### Your objective
Whenever a line in this data holds the word "String", report that line in full.

<<<<

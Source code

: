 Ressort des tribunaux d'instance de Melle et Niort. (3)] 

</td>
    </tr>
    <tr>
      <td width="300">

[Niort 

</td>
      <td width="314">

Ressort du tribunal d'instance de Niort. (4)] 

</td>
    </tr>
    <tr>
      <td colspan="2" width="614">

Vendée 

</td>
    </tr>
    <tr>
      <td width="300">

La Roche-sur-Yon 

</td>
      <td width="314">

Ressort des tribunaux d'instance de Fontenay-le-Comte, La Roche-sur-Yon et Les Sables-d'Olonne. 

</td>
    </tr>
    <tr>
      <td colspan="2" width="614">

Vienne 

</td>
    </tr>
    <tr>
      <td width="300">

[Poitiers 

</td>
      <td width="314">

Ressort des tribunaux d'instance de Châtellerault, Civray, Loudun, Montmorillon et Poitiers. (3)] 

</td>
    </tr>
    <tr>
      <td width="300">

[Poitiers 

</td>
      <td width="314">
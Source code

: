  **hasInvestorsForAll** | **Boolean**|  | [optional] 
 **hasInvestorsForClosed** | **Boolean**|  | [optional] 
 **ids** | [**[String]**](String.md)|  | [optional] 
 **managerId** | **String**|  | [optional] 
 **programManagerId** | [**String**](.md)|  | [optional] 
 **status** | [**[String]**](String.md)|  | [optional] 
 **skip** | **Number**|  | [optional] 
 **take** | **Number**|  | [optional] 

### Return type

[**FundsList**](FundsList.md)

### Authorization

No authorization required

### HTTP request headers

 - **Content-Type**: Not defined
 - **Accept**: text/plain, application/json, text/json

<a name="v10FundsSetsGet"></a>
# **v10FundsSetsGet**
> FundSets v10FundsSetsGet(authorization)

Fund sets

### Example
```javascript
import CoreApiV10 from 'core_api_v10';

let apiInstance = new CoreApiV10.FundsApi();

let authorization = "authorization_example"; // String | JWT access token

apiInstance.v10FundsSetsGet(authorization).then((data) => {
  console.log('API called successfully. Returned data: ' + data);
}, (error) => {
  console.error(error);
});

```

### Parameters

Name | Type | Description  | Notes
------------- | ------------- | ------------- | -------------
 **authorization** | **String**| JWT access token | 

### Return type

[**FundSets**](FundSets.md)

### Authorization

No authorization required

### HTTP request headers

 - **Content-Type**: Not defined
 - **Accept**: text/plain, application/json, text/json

>>>>

### Result
 **ids** | [**[String]**](String.md)|  | [optional] 
 **managerId** | **String**|  | [optional] 
 **programManagerId** | [**String**](.md)|  | [optional] 
 **status** | [**[String]**](String.md)|  | [optional] 
let authorization = "authorization_example"; // String | JWT access token
 **authorization** | **String**| JWT access token | 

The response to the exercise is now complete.